Nagel is a Fellow of the American Academy of Arts and Sciences and a Corresponding Fellow of the British Academy, and has held fellowships from the Guggenheim Foundation, the National Science Foundation, and the National Endowment for the Humanities. In 2008, he was awarded a Rolf Schock Prize for his work in philosophy, the Balzan prize, and the honorary degree of Doctor of Letters from Oxford University.
In his essay "Concealment and Exposure," Thomas Nagel argues that we have come to include too much in the public sphere, and that it is necessary to return to a notion of more reticence in public (that is, more privacy). Nagel understands concealment or reticence not as deception, but as what is ignored or not brought to the foreground (7). Reticence serves certain social functions, including protection of the self, and the allowance of more intimacy with certain others to build personal relationships (9). According to Nagel, the public/private dichotomy works in two directions: keeping some stuff out of public, and keeping the self free of external gazes (15). Having too much of the private in public causes the problem of there being too much to discuss in public, and issues of real concern to the public cannot receive the attention they deserve, causing the destruction of civility (20).
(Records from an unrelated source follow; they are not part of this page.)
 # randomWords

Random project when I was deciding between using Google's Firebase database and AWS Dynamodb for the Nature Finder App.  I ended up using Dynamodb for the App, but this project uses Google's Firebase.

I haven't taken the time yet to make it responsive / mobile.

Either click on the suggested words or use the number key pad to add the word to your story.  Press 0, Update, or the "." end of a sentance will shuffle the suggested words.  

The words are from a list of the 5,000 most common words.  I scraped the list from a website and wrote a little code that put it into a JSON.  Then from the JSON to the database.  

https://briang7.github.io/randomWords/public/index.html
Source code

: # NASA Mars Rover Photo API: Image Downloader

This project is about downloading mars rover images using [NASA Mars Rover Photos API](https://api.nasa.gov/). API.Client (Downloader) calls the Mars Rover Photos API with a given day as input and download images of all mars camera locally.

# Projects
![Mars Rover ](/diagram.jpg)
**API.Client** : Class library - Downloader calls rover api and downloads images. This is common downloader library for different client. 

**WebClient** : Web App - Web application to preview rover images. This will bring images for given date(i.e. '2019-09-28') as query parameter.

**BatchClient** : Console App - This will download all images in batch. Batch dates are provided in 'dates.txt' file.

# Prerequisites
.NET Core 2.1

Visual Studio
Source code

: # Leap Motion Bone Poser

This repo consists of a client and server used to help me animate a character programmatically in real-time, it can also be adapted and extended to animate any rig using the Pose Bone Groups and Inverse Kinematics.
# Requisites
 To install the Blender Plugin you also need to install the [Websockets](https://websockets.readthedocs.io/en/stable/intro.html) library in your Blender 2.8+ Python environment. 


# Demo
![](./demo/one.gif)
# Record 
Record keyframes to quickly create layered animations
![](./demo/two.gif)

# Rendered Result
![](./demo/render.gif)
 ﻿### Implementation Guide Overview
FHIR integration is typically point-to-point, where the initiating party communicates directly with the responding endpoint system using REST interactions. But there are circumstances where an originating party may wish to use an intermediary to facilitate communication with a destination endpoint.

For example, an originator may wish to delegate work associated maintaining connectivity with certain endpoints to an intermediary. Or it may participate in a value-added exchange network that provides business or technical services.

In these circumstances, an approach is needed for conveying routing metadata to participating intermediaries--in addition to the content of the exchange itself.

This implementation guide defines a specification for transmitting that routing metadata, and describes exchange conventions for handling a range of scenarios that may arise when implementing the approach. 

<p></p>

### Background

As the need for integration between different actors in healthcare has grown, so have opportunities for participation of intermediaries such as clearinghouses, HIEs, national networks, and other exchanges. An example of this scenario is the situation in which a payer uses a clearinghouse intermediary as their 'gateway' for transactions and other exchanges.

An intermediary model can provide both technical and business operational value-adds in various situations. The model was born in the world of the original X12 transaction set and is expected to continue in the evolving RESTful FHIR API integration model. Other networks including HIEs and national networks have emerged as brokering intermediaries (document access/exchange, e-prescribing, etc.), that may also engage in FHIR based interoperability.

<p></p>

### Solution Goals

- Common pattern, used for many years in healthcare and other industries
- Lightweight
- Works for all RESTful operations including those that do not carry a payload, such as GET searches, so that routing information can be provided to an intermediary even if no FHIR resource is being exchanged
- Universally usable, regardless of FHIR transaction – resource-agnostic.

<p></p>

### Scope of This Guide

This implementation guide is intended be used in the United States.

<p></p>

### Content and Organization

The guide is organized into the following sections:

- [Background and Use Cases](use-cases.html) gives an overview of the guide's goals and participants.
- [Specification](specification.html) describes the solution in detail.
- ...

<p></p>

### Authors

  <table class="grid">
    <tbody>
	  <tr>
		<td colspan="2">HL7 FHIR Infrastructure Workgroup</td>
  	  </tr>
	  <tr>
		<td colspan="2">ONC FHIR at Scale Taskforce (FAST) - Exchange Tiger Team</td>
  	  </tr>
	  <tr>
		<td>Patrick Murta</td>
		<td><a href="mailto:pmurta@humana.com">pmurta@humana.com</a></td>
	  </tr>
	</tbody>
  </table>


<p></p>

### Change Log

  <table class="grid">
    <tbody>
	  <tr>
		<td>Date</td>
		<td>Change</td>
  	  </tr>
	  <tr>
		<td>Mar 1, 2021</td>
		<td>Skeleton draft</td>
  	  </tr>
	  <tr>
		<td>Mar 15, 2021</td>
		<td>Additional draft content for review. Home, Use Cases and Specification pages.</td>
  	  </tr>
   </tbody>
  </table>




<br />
In "Personal Rights and Public Space," Nagel argues that we need to understand rights as status, that is, what is morally attributed to a person as a member of a moral community (33). Having rights makes one inviolable, and we should understand rights as prohibiting what we can do to others (37). Nagel is unconcerned with whether rights are true, but argues that instead that moral arguments are not about what is true, but what is better — more likely because it makes a better world (39).
Reviewing the title essay. I find a lot of Thomas Nagel's takes overblown, but I agree with his critique of the obsession with constant exposure. It's not actually revolutionary to make every detail of your life accessible to the world, that's just how social media squeezes clicks out of naive simpletons. He gives a vivid example: imagine that you and your beloved both know a secret. A partner has been systematically lying about infidelity, say. The other partner knows that this is the case. Too much exposure, or a premature disclosure, would kill any chance of saving the relationship. This would be a shame if the offending partner regrets their fuckup and wants to repair. Instead of rushing to a closure that would disappoint everyone Nagel suggests we let our treacherous loved ones get away with it, giving them a knowing wink. They still love us, and this way we will always have leverage for future arguments.